++++ EXTRACTED ENTRIES ++++

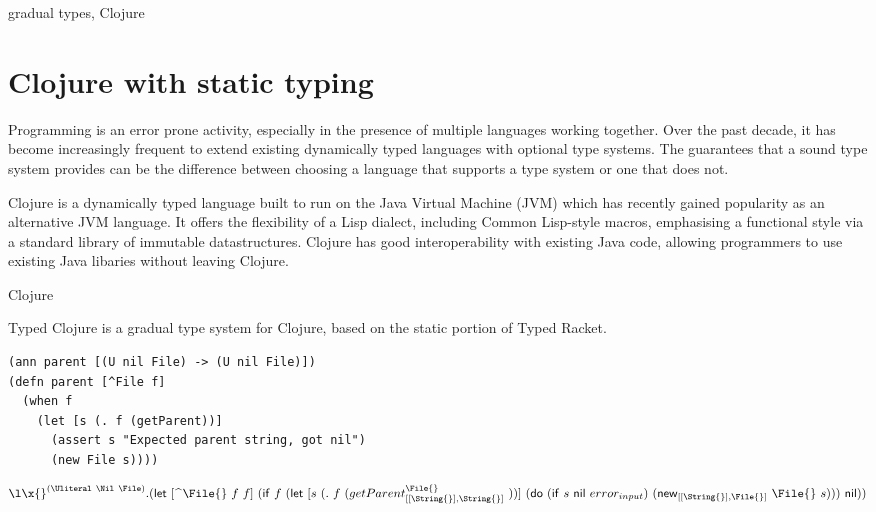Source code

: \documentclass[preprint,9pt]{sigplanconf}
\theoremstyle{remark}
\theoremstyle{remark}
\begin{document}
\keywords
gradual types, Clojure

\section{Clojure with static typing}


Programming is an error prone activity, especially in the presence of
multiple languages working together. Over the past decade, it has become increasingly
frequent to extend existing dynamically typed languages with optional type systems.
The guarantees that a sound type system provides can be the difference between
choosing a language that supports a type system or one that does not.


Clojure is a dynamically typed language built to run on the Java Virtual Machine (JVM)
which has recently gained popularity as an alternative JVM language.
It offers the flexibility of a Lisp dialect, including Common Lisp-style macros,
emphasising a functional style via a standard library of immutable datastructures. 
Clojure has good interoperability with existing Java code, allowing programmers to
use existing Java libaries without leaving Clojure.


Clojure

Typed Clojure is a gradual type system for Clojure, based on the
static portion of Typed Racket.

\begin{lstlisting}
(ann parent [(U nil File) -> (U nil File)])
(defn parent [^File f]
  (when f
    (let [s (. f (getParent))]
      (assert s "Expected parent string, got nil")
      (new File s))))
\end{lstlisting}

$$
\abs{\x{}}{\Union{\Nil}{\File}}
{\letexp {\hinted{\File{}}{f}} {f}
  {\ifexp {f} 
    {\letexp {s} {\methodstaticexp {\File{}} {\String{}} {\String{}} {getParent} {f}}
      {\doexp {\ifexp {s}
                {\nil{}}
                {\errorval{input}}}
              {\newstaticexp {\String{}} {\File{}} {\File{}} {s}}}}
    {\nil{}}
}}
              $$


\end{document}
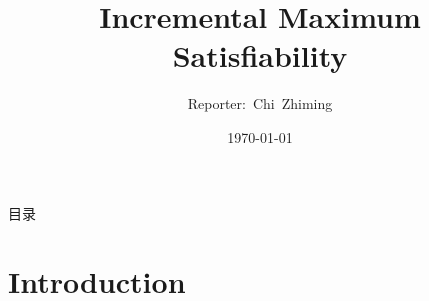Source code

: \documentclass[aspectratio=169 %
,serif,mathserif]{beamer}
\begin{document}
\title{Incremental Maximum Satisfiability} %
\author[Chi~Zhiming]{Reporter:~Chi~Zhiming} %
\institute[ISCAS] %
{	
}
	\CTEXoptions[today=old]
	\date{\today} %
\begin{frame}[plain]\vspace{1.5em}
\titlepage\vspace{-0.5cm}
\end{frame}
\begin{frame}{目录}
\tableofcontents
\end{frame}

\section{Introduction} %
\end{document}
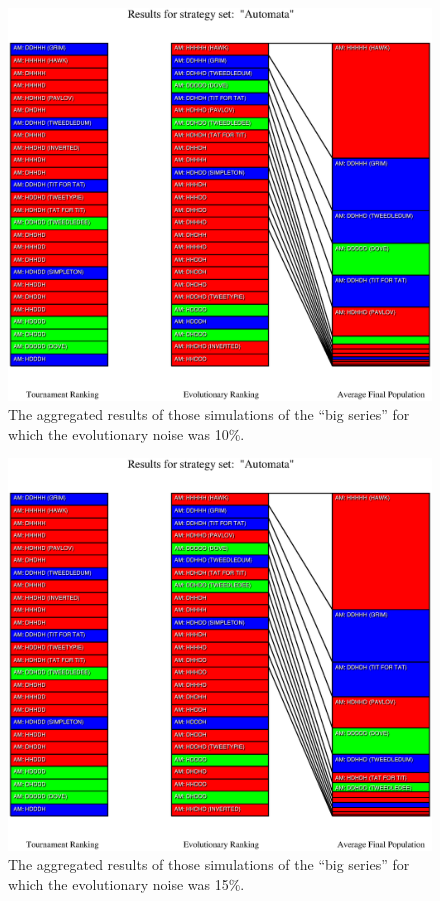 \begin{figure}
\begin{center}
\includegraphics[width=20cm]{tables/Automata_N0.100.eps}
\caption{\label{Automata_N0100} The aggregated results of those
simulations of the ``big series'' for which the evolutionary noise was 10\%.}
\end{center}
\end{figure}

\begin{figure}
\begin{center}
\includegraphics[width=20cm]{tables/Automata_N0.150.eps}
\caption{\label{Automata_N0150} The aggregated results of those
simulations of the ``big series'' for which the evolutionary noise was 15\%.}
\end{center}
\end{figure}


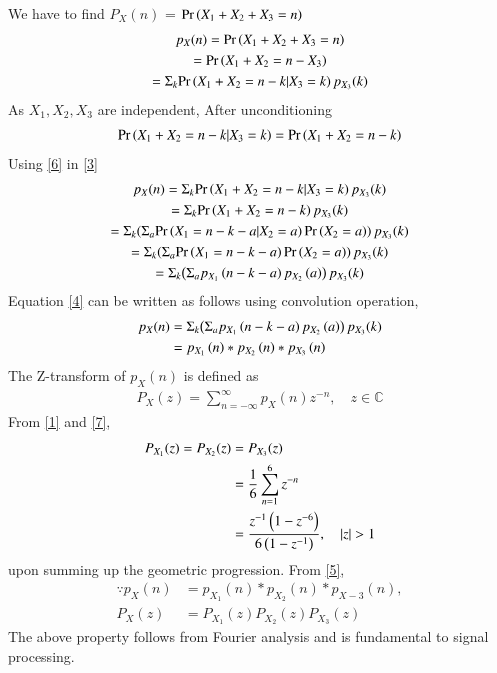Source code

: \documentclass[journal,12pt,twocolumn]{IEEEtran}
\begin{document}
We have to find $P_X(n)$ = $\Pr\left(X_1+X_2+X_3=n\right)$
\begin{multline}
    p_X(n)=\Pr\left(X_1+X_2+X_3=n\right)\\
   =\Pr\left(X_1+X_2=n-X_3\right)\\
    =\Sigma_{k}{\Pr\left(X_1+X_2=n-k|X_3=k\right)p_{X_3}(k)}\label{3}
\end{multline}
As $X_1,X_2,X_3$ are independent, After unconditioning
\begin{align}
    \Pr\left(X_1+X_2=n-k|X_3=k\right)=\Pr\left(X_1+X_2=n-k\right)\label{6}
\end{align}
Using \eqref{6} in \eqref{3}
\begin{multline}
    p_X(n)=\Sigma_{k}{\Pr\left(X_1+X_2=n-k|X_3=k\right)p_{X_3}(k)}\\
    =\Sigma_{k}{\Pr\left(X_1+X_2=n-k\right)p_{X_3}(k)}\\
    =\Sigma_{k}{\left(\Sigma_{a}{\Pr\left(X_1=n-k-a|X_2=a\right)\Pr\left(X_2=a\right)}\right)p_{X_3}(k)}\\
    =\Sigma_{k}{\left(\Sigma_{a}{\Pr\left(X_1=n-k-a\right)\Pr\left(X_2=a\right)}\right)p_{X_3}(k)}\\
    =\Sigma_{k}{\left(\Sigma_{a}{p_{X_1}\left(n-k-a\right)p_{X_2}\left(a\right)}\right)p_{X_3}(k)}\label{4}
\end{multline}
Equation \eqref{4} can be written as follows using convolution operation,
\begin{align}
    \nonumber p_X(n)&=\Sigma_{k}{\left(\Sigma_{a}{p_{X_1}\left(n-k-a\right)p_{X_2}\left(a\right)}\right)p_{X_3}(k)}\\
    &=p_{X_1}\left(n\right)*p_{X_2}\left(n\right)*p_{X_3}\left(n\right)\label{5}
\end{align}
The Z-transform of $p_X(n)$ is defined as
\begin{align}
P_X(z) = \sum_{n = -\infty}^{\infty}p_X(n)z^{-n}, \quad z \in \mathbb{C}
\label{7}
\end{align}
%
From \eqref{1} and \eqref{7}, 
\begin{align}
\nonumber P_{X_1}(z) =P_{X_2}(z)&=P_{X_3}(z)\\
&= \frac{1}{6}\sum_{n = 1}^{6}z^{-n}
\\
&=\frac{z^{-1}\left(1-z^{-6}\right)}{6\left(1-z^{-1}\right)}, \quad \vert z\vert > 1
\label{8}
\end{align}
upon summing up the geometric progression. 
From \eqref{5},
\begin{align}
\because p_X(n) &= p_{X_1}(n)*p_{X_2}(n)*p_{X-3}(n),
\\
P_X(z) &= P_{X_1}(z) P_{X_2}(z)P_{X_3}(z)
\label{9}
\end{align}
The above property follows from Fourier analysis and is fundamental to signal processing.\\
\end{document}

++++
++++ EXTRACTED ENTRIES ++++

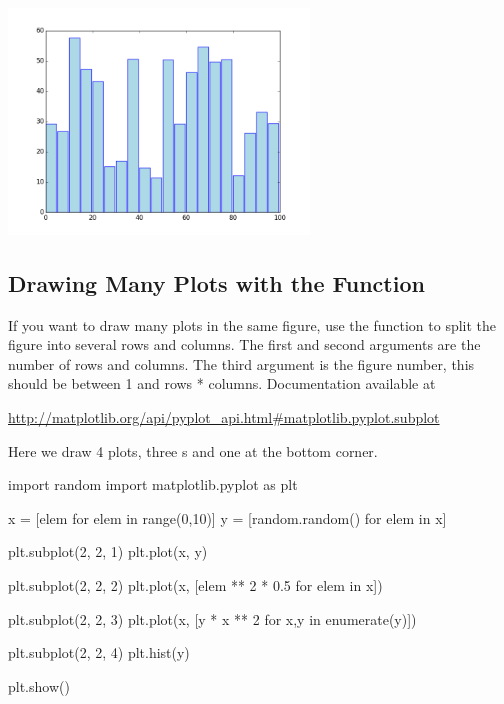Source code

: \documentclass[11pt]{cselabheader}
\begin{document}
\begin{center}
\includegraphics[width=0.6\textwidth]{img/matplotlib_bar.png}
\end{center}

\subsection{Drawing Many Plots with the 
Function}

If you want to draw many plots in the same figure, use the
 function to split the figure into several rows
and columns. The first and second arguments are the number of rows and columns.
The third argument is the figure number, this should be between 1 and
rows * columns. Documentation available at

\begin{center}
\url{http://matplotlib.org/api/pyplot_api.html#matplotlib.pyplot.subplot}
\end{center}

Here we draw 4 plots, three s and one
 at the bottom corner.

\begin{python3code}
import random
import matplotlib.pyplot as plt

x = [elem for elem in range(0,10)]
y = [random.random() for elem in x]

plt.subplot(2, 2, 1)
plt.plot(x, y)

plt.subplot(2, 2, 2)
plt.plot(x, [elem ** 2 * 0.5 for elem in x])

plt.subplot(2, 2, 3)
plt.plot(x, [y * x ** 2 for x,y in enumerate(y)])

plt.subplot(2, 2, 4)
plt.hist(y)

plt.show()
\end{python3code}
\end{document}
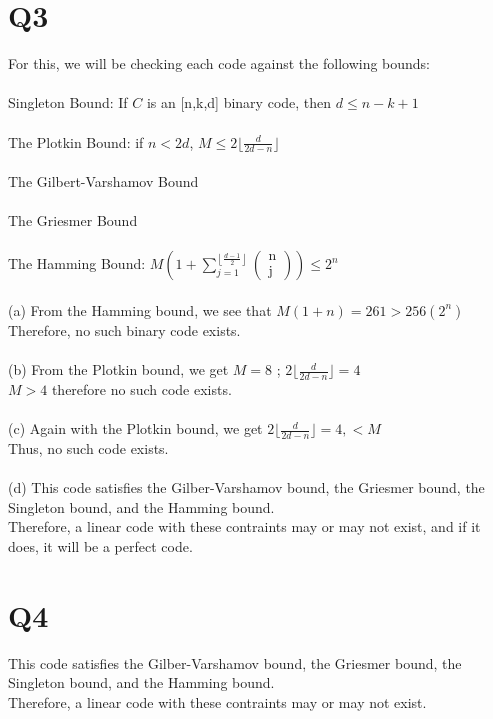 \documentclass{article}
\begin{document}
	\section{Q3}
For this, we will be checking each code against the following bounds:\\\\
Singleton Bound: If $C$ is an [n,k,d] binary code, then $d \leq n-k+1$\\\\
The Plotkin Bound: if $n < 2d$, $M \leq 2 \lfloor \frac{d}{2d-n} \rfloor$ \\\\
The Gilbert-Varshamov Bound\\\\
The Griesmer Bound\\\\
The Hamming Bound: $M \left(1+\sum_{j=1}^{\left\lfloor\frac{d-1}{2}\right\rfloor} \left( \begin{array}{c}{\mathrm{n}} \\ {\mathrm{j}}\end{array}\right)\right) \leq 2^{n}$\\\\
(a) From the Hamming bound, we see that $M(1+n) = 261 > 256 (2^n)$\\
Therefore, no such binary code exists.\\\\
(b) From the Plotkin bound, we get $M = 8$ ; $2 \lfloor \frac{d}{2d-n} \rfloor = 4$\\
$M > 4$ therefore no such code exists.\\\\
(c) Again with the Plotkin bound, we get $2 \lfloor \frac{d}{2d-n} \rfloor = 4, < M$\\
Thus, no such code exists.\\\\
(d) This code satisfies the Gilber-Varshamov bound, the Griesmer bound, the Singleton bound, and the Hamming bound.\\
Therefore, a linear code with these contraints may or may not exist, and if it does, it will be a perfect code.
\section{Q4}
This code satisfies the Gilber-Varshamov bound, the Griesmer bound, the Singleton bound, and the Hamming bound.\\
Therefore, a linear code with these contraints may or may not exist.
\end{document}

++++

Lines with "Hamming" in them are what the answer must contain; copy each from the records above.

**WORKED SOLUTION**
The Hamming Bound: $M \left(1+\sum_{j=1}^{\left\lfloor\frac{d-1}{2}\right\rfloor} \left( \begin{array}{c}{\mathrm{n}} \\ {\mathrm{j}}\end{array}\right)\right) \leq 2^{n}$\\\\
(a) From the Hamming bound, we see that $M(1+n) = 261 > 256 (2^n)$\\
(d) This code satisfies the Gilber-Varshamov bound, the Griesmer bound, the Singleton bound, and the Hamming bound.\\
This code satisfies the Gilber-Varshamov bound, the Griesmer bound, the Singleton bound, and the Hamming bound.\\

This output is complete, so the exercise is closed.